LOS was predicted in terms of the number of days and was binarized at various thresholds. LOS in days was predicted poorly, within 3.97 days measured by root mean square error (RMSE; average LOS 2.94–3.71 days). LOS over 5 days was predicted with an AUC of 0.84 (Fig. 2a) and a BSL of 0.15 (calibration curve shown in Supplementary Fig. 1d). Average precision was 0.70 (see Supplementary Fig. 2d). When trained and evaluated on a cohort of 300,000 patients, performance was similar: AUC 0.81 and BSL 0.17. Other ML models, including a deep neural network, were trained on the same task, with performance generally inferior to the GBM (see Supplementary Fig. 2 and Supplementary Table 1).
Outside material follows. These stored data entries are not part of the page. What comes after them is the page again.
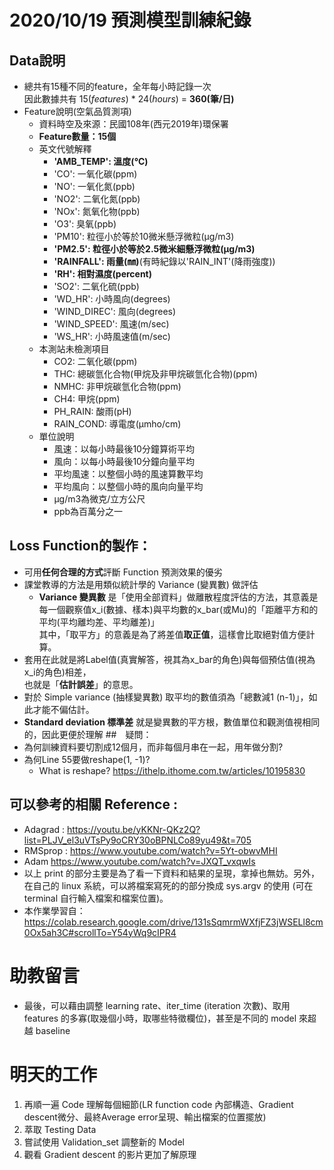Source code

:# 2020/10/19 預測模型訓練紀錄
## Data說明
* 總共有15種不同的feature，全年每小時記錄一次<br>
  因此數據共有 15(*features*) * 24(*hours*) = **360(筆/日)**
* Feature說明(空氣品質測項)
    * 資料時空及來源：民國108年(西元2019年)環保署
    * **Feature數量：15個**
    * 英文代號解釋
        * **'AMB_TEMP': 溫度(℃)**
        * 'CO': 一氧化碳(ppm)
        * 'NO': 一氧化氮(ppb)
        * 'NO2': 二氧化氮(ppb)
        * 'NOx': 氮氧化物(ppb)
        * 'O3': 臭氧(ppb)
        * 'PM10': 粒徑小於等於10微米懸浮微粒(μg/m3)
        * **'PM2.5': 粒徑小於等於2.5微米細懸浮微粒(μg/m3)**
        * **'RAINFALL': 雨量(㎜)**(有時紀錄以'RAIN_INT'(降雨強度))
        * **'RH': 相對濕度(percent)**
        * 'SO2': 二氧化硫(ppb)
        * 'WD_HR': 小時風向(degrees)
        * 'WIND_DIREC': 風向(degrees)
        * 'WIND_SPEED': 風速(m/sec)
        * 'WS_HR': 小時風速值(m/sec)
    * 本測站未檢測項目
        * CO2: 二氧化碳(ppm)
        * THC: 總碳氫化合物(甲烷及非甲烷碳氫化合物)(ppm)
        * NMHC: 非甲烷碳氫化合物(ppm)
        * CH4: 甲烷(ppm)
        * PH_RAIN: 酸雨(pH)
        * RAIN_COND: 導電度(μmho/cm)
    * 單位說明
        * 風速：以每小時最後10分鐘算術平均
        * 風向：以每小時最後10分鐘向量平均
        * 平均風速：以整個小時的風速算數平均
        * 平均風向：以整個小時的風向向量平均
        * μg/m3為微克/立方公尺
        * ppb為百萬分之一
## Loss Function的製作：
* 可用**任何合理的方式**評斷 Function 預測效果的優劣
* 課堂教導的方法是用類似統計學的 Variance (變異數) 做評估
    * **Variance 變異數** 是「使用全部資料」做離散程度評估的方法，其意義是<br>
      每一個觀察值x_i(數據、樣本)與平均數的x_bar(或Mu)的「距離平方和的平均(平均離均差、平均離差)」<br>
      其中，「取平方」的意義是為了將差值**取正值**，這樣會比取絕對值方便計算。
* 套用在此就是將Label值(真實解答，視其為x_bar的角色)與每個預估值(視為x_i的角色)相差，<br>
  也就是「**估計誤差**」的意思。
* 對於 Simple variance (抽樣變異數) 取平均的數值須為「總數減1 (n-1)」，如此才能不偏估計。
* **Standard deviation 標準差** 就是變異數的平方根，數值單位和觀測值視相同的，因此更便於理解
##　疑問：
* 為何訓練資料要切割成12個月，而非每個月串在一起，用年做分割?
* 為何Line 55要做reshape(1, -1)?
    * What is reshape? https://ithelp.ithome.com.tw/articles/10195830
## 可以參考的相關 Reference :
* Adagrad : https://youtu.be/yKKNr-QKz2Q?list=PLJV_el3uVTsPy9oCRY30oBPNLCo89yu49&t=705
* RMSprop : https://www.youtube.com/watch?v=5Yt-obwvMHI
* Adam https://www.youtube.com/watch?v=JXQT_vxqwIs
* 以上 print 的部分主要是為了看一下資料和結果的呈現，拿掉也無妨。另外，在自己的 linux 系統，可以將檔案寫死的的部分換成 sys.argv 的使用 (可在 terminal 自行輸入檔案和檔案位置)。
* 本作業學習自：https://colab.research.google.com/drive/131sSqmrmWXfjFZ3jWSELl8cm0Ox5ah3C#scrollTo=Y54yWq9cIPR4

# 助教留言
* 最後，可以藉由調整 learning rate、iter_time (iteration 次數)、取用 features 的多寡(取幾個小時，取哪些特徵欄位)，甚至是不同的 model 來超越 baseline

# 明天的工作
1. 再順一遍 Code 理解每個細節(LR function code 內部構造、Gradient descent微分、最終Average error呈現、輸出檔案的位置擺放)
2. 萃取 Testing Data
3. 嘗試使用 Validation_set 調整新的 Model
4. 觀看 Gradient descent 的影片更加了解原理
The most impactful features included the type of admission, primary diagnosis code, patient age, admission source, LOS of the most recent prior admission, medications administered in the hospital in the first 24 h, insurance, and early admission to the intensive care unit, among others shown in Fig. 2c, d. Impactful features for LOS at thresholds of 3 and 7 days are shown in Supplementary Fig. 5c, d, respectively. The AUC did not differ in these time points compared to 5 days (Table 2). Given that primary diagnosis is often assigned late in the hospital encounter or even after discharge, we trained the LOS models with and without this feature for comparison. Results are shown in Supplementary Table 1d. Overall, predictive performance was decreased, as expected. AUC for LOS > 5 days was 0.781, BSL was 0.173, and average precision was 0.640.
Prediction of death within 48–72 h of admission was predicted with an AUC of 0.91 and BSL of 0.001 (Table 2). However, owing to extreme class imbalance (e.g., in the testing set there were 260,518 non-deaths and 390 deaths), this was achieved by predicting non-death in every case. Strategies to produce a reliable model by addressing class imbalance, such as data oversampling, were unsuccessful. AUC and BSL do not reliably indicate model performance and applicability in this clinical setting.
SHAP analysis also allows examination of interactions between variables. Key variable interactions are shown in Supplementary Figs 6 and 7. For example, high and low values of heart rate were shown to affect probability of readmission differently for patients at different ages. With older patients, there is a clearer trend toward lower heart rates on discharge contributing to lower readmission risk and higher heart rates contributing to higher readmission risk, though modestly (SHAP values from −0.1 to +0.1–0.2). With younger patients, higher discharge heart rates overall are observed, and the positive trend is more modest. This may highlight the importance of considering a variable such as heart rate in a more complete clinical setting, such as one that includes patient age and clinical reasoning (e.g., an adult is unlikely to be discharged with marked tachycardia) (Supplementary Fig. 6c). A similar finding is observed in Supplementary Fig. 7c for LOS prediction, though clinical reasoning is less likely to play a role compared with more purely physiologic phenomena: higher heart rates overall are observed for pediatric patients, and the relationship between heart rate and LOS is not observed to be as linear for pediatric patients (high and low SHAP values are observed more uniformly for given levels of tachycardia in pediatric patients).